The materials are largely arranged in the original order in which they were received. A chronological order was imposed on a few correspondence files, and a few original folders were split or renamed due to preservation or access considerations.
Joan Margaret Gero (1944-2016) was an American archaeologist and co-organizer, with Margaret W. Conkey, of the "Women and Production in Prehistory" Conference that took place April 5-9, 1988 at The Wedge Plantation in South Carolina (sometimes referred to as the "Wedge Conference"). The conference was, according to Gero (personal correspondence, 2015), "the first archaeological conference in the United States convened specifically to discuss women's roles in prehistory." The resulting book, Engendering Archaeology: Women and prehistory, was the first to consider women's roles in prehistory. It was re-printed six times, and has had a major impact on the archaeological field.

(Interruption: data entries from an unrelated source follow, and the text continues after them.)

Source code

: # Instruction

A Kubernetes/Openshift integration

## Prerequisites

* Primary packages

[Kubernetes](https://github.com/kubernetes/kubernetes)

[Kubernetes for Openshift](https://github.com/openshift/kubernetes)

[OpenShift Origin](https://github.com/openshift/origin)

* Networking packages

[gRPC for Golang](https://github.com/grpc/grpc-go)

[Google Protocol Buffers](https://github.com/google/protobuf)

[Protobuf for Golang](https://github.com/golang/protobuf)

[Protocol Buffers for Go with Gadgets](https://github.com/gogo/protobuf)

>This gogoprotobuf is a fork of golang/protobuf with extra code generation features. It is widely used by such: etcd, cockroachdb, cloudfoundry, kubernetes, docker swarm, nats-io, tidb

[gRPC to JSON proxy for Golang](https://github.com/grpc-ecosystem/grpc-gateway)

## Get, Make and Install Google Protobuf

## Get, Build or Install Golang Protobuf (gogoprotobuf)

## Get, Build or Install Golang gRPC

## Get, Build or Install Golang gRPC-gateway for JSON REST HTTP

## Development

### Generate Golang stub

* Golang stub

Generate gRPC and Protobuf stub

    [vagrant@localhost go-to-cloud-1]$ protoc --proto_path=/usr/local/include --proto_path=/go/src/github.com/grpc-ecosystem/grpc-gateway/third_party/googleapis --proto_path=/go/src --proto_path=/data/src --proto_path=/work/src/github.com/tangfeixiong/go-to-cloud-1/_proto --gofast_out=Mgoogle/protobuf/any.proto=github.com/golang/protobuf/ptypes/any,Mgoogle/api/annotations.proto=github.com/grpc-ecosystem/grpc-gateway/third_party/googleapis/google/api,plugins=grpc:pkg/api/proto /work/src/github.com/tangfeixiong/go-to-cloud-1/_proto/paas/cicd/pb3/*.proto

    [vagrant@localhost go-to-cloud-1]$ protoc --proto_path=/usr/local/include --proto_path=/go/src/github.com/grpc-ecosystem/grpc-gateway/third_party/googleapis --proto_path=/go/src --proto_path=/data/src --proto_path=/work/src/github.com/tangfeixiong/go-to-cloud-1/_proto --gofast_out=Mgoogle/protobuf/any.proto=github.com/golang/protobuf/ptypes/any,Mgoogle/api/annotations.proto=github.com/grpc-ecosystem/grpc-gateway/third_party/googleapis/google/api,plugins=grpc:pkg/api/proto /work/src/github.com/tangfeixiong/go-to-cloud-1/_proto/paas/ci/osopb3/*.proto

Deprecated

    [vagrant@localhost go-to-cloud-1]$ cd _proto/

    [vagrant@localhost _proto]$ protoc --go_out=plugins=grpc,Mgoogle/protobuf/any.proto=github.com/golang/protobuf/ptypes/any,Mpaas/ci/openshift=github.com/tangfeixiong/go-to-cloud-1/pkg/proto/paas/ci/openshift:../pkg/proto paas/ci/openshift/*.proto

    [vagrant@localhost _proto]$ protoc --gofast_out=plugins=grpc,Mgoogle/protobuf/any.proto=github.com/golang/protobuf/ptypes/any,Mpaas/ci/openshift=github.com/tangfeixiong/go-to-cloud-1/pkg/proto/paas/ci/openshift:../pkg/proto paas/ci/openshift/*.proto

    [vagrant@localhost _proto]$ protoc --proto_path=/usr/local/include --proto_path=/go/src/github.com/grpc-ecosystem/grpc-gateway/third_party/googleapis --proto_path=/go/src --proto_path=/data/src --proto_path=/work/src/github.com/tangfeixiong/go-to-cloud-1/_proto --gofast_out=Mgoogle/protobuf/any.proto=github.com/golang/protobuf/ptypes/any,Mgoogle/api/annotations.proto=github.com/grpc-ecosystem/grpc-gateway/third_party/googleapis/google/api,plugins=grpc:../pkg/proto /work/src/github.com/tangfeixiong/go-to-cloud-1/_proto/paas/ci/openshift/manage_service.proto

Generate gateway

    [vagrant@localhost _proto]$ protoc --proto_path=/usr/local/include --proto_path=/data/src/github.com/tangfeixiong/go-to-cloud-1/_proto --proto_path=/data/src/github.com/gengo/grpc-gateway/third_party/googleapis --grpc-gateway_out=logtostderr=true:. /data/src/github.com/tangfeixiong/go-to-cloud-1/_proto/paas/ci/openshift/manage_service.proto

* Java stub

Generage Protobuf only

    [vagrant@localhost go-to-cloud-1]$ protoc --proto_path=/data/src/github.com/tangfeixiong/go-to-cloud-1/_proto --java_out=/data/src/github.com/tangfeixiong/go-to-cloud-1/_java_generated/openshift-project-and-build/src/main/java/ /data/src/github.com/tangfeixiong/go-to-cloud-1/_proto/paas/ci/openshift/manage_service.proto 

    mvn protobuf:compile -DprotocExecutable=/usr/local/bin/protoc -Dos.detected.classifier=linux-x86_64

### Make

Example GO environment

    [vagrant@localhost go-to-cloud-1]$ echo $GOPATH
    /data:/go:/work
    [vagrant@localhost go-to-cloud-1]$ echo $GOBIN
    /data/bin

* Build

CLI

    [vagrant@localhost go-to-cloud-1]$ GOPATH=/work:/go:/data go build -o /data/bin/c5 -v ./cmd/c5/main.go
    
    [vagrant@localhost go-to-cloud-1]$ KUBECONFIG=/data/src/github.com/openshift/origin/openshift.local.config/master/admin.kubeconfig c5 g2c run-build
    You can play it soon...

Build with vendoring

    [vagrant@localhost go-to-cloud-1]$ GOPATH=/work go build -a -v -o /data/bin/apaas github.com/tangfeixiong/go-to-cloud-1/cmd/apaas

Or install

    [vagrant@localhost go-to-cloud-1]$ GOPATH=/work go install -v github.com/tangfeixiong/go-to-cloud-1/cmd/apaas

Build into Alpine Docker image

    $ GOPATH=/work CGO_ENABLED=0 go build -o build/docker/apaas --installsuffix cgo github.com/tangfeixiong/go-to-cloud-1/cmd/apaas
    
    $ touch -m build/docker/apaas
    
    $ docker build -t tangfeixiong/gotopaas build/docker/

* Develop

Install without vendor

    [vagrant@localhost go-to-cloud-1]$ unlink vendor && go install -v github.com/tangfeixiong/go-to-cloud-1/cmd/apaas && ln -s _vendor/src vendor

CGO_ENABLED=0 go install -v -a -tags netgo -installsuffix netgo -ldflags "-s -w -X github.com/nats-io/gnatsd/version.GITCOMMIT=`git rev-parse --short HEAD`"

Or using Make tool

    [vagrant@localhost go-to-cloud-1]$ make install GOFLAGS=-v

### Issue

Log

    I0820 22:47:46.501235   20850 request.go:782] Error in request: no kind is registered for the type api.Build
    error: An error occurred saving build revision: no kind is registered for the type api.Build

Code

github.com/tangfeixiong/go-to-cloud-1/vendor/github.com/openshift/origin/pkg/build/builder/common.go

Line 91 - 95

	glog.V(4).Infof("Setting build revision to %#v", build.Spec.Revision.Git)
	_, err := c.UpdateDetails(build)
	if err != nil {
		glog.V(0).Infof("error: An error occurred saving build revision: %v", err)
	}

Gero was a specialist in feminist archaeology, the socio-politics of archaeology, the ethics of archaeological practice, global and community archaeology, and Andean prehistory. She was perhaps best known for her foundational work to create a field of gender archaeology alongside Margaret Conkey, Janet Spectre, Alison Wylie and others.
Gero was born in New York City in 1944. She completed her B.A. in English Literature at the University of Pennsylvania in 1968, her M.A. in Elementary Education from Boston College in 1970, and her degrees in Anthropology (M.A. in 1977 and Ph.D. in 1983) at the University of Massachusetts-Amherst.

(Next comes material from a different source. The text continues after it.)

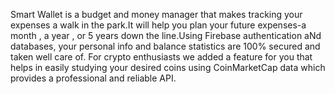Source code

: Smart Wallet is a budget and money manager that makes tracking your expenses a walk in the park.It will help you plan your future expenses-a month , a year , or 5 years down the line.Using Firebase authentication aNd databases, your personal info and balance statistics are 100% secured and taken well care of.
For crypto enthusiasts we added a feature for you that helps in easily studying your desired coins using CoinMarketCap data which provides a professional and reliable API.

During her career, Gero held professorships at the University of South Carolina (Assistant, 1984-1990, Associate 1990-1997) and American University (Associate 1998-2007; Emerita 2008-2016). She also held visiting professorships at the University of Cambridge (1991 and 2004-5), the Universidad Nacional del Centro de Buenos Aires, Olvarria in Argentina (1992), the Universidad Nacional de Catamarca in Argentina (1994), the University of Umeå and Uppsala in Sweden (1997), and was a Research Associate with Department of Anthropology at the Smithsonian's National Museum of Natural History (NMNH) (1996-2016).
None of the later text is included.